Yetkililer, anlaşmanın taslağının geçen ay Sullivan ve diğer üst düzey ABD’li yetkililerin Suudi Veliaht Prensi Muhammed bin Salman ile bir araya geldiklerinde neredeyse tamamlandığını ve çoğu madde üzerinde ön anlaşmaya varıldığını söyledi. Silah satışlarını, istihbarat paylaşımını ve terörizm ve İran gibi ortak tehditlere yönelik stratejik planlamayı artırmak amacıyla, hükümet kararıyla yürürlüğe girebilecek paralel bir Savunma İşbirliği Anlaşması da hazırlanıyor.
Ateşkes, normalleşme hamlesi için resmi bir gereklilik olmasa da Amerikalı ve Suudi yetkililer pratikte ateşkes olmadan daha geniş kapsamlı bir anlaşmaya varılamayacağını söylüyor.
Dışişleri Bakanı Antony Blinken cumartesi günü yaptığı açıklamada, İsrail’in rehine kurtarma operasyonunun ardından ABD’nin ateşkes anlaşması için baskı yapmaya devam ettiğini ve çatışmaların durdurulmasına yönelik bir anlaşmanın önündeki başlıca engelin Hamas olduğunu söyledi.
Blinken, “Bu ateşkesin sağlanmasının önündeki tek engel Hamas. Artık anlaşmayı kabul etmelerinin zamanı geldi” dedi.
Hamas Gazze’de varılacak herhangi bir barış anlaşmasının kalıcı bir ateşkesi de içermesi gerektiğini söylüyor ki Netanyahu buna açıkça karşı çıkıyor.

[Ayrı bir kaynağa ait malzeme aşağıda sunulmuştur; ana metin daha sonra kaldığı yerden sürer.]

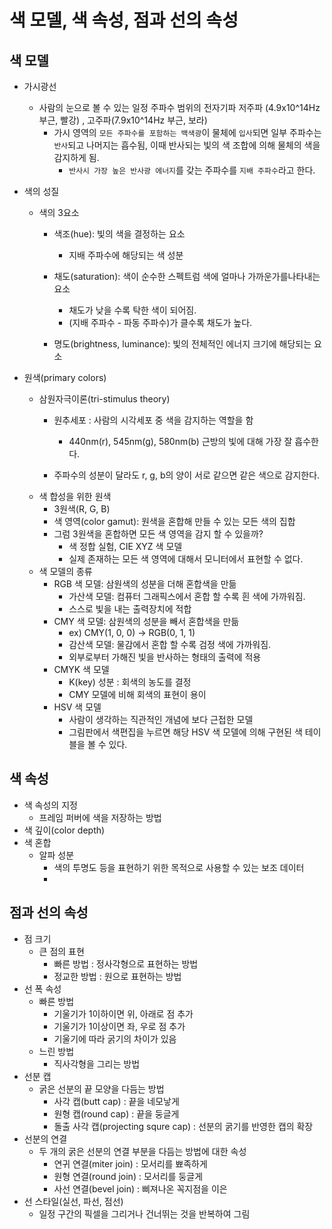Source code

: # 색 모델, 색 속성, 점과 선의 속성
## 색 모델
- 가시광선
  - 사람의 눈으로 볼 수 있는 일정 주파수 범위의 전자기파 저주파 (4.9x10^14Hz 부근, 빨강) , 고주파(7.9x10^14Hz 부근, 보라) 
    - 가시 영역의 `모든 주파수를 포함하는 백색광`이 물체에 `입사`되면 일부 주파수는 `반사`되고 나머지는 흡수됨, 이때 반사되는 빛의 색 조합에 의해 물체의 색을 감지하게 됨.
      - `반사시 가장 높은 반사광 에너지`를 갖는 주파수를 `지배 주파수`라고 한다.
    


- 색의 성질
  - 색의 3요소
    - 색조(hue): 빛의 색을 결정하는 요소
      - 지배 주파수에 해당되는 색 성분
      
    - 채도(saturation): 색이 순수한 스펙트럼 색에 얼마나 가까운가를나타내는 요소
      - 채도가 낮을 수록 탁한 색이 되어짐.
      - (지배 주파수 - 파동 주파수)가 클수록 채도가 높다.
    - 명도(brightness, luminance): 빛의 전체적인 에너지 크기에 해당되는 요소

  
- 원색(primary colors)
  - 삼원자극이론(tri-stimulus theory)
    - 원추세포 : 사람의 시각세포 중 색을 감지하는 역할을 함
      - 440nm(r), 545nm(g), 580nm(b) 근방의 빛에 대해 가장 잘 흡수한다.

    - 주파수의 성분이 달라도 r, g, b의 양이 서로 같으면 같은 색으로 감지한다.
  - 색 합성을 위한 원색
    - 3원색(R, G, B)
    - 색 영역(color gamut): 원색을 혼합해 만들 수 있는 모든 색의 집합
    - 그럼 3원색을 혼합하면 모든 색 영역을 감지 할 수 있을까?
      - 색 정합 실험, CIE XYZ 색 모델
      - 실제 존재하는 모든 색 영역에 대해서 모니터에서 표현할 수 없다.
  - 색 모델의 종류
    - RGB 색 모델: 삼원색의 성분을 더해 혼합색을 만듦
      - 가산색 모델: 컴퓨터 그래픽스에서 혼합 할 수록 흰 색에 가까워짐.
      - 스스로 빛을 내는 출력장치에 적합
    - CMY 색 모델: 삼원색의 성분을 빼서 혼합색을 만듦
      - ex) CMY(1, 0, 0) -> RGB(0, 1, 1)
      - 감산색 모델: 물감에서 혼합 할 수록 검정 색에 가까워짐.
      - 외부로부터 가해진 빛을 반사하는 형태의 출력에 적용
    - CMYK 색 모델
      - K(key) 성분 : 회색의 농도를 결정
      - CMY 모델에 비해 회색의 표현이 용이
    - HSV 색 모델
      - 사람이 생각하는 직관적인 개념에 보다 근접한 모델
      - 그림판에서 색편집을 누르면 해당 HSV 색 모델에 의해 구현된 색 테이블을 볼 수 있다.


## 색 속성
- 색 속성의 지정
  - 프레임 퍼버에 색을 저장하는 방법
- 색 깊이(color depth)
- 색 혼합
  - 알파 성분
    - 색의 투명도 등을 표현하기 위한 목적으로 사용할 수 있는 보조 데이터
    - 

## 점과 선의 속성
- 점 크기
  - 큰 점의 표현
    - 빠른 방법 : 정사각형으로 표현하는 방법
    - 정교한 방법 : 원으로 표현하는 방법
- 선 폭 속성
  - 빠른 방법
    - 기울기가 1이하이면 위, 아래로 점 추가
    - 기울기가 1이상이면 좌, 우로 점 추가
    - 기울기에 따라 굵기의 차이가 있음
  - 느린 방법
    - 직사각형을 그리는 방법
- 선분 캡
  - 굵은 선분의 끝 모양을 다듬는 방법
    - 사각 캡(butt cap) : 끝을 네모낳게
    - 원형 캡(round cap) : 끝을 둥글게
    - 돌출 사각 캡(projecting squre cap) : 선분의 굵기를 반영한 캡의 확장
- 선분의 연결
  - 두 개의 굵은 선분의 연결 부분을 다듬는 방법에 대한 속성
    - 연귀 연결(miter join) : 모서리를 뾰족하게
    - 원형 연결(round join) : 모서리를 둥글게
    - 사선 연결(bevel join) : 삐져나온 꼭지점을 이은
- 선 스타일(실선, 파선, 점선)
  - 일정 구간의 픽셀을 그리거나 건너뛰는 것을 반복하여 그림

ABD-Suudi ortaklığı, El Kaide ve IŞİD’e karşı terörle mücadele çabaları ve 1990 yılında Irak diktatörü Saddam Hüseyin’in Kuveyt’i işgalini püskürtmek ve Suudi petrol sahalarını korumak için yarım milyon ABD askerinin krallığa konuşlandırılması da dahil onlarca yıldır petrol ve güvenliğe odaklandı. İlişkiler, 19 hava korsanından 15’inin Suudi Arabistan’dan olduğu 11 Eylül 2001 terör saldırıları ve 2018’de Kaşıkçı’nın Suudi ajanlar tarafından öldürülmesi de dahil birçok kez kopma noktasına geldi.
Resmi bir ittifak, ABD’nin Suudi güvenliğine bağlılığı konusunda Washington’da süregelen tartışmaları ve Riyad’daki şüpheleri ortadan kaldıracak, rakip İran karşısında Krallığı güçlendirecek ve Riyad’ın Çin ya da Rusya’ya yönelebileceği yönündeki endişeleri giderecek. Ayrıca Tahran’a karşı nihai bir İsrail-Suudi koalisyonunun önünü açabilir ve birbirini izleyen yönetimler Asya’ya daha fazla odaklanırken bile Amerika’nın Orta Doğu’daki varlığını sağlamlaştırabilir.
Pentagon son birkaç aydır Riyad’la görüşmeler tamamlanmak üzereyken anlaşma müzakerelerine daha fazla dahil oldu. ABD’li yetkililer İsrailli mevkidaşlarını da Suudilerle yapılan görüşmeler hakkında bilgilendirdi.
Gazze Şeridi, Batı Şeria ve Doğu Kudüs’te nihai olarak bağımsız bir Filistin devletinin kurulması; Filistin Yönetimi’nde tartışmalı reformlar yapılmasını ve İsrail’in güvenliğine zarar vereceği gerekçesiyle bir Filistin devletinin kurulmasına şiddetle karşı çıkan İsrail Başbakanı Binyamin Netanyahu’nun önemli tavizler vermesini gerektirecek.
Netanyahu geçmişte Washington’un baskısı altında bu muhalefetini yumuşatmıştı, ancak bu kez bunu yapması muhtemelen aşırı sağcı partileri içeren mevcut iktidar koalisyonunu yeniden düzenlemesini gerektirecek. Hamas liderliğindeki 7 Ekim saldırısından sonra İsrail halkının giderek artan bir çoğunluğu Filistin devletine karşı çıkarken, yakın zamanda yapılan bir kamuoyu yoklamasına göre Yahudi İsraillilerin %74’ü Suudi Arabistan ile normalleşme sürecinin bir parçası olarak bile buna karşı çıkıyor.
–Summer Said bu makaleye katkıda bulundu.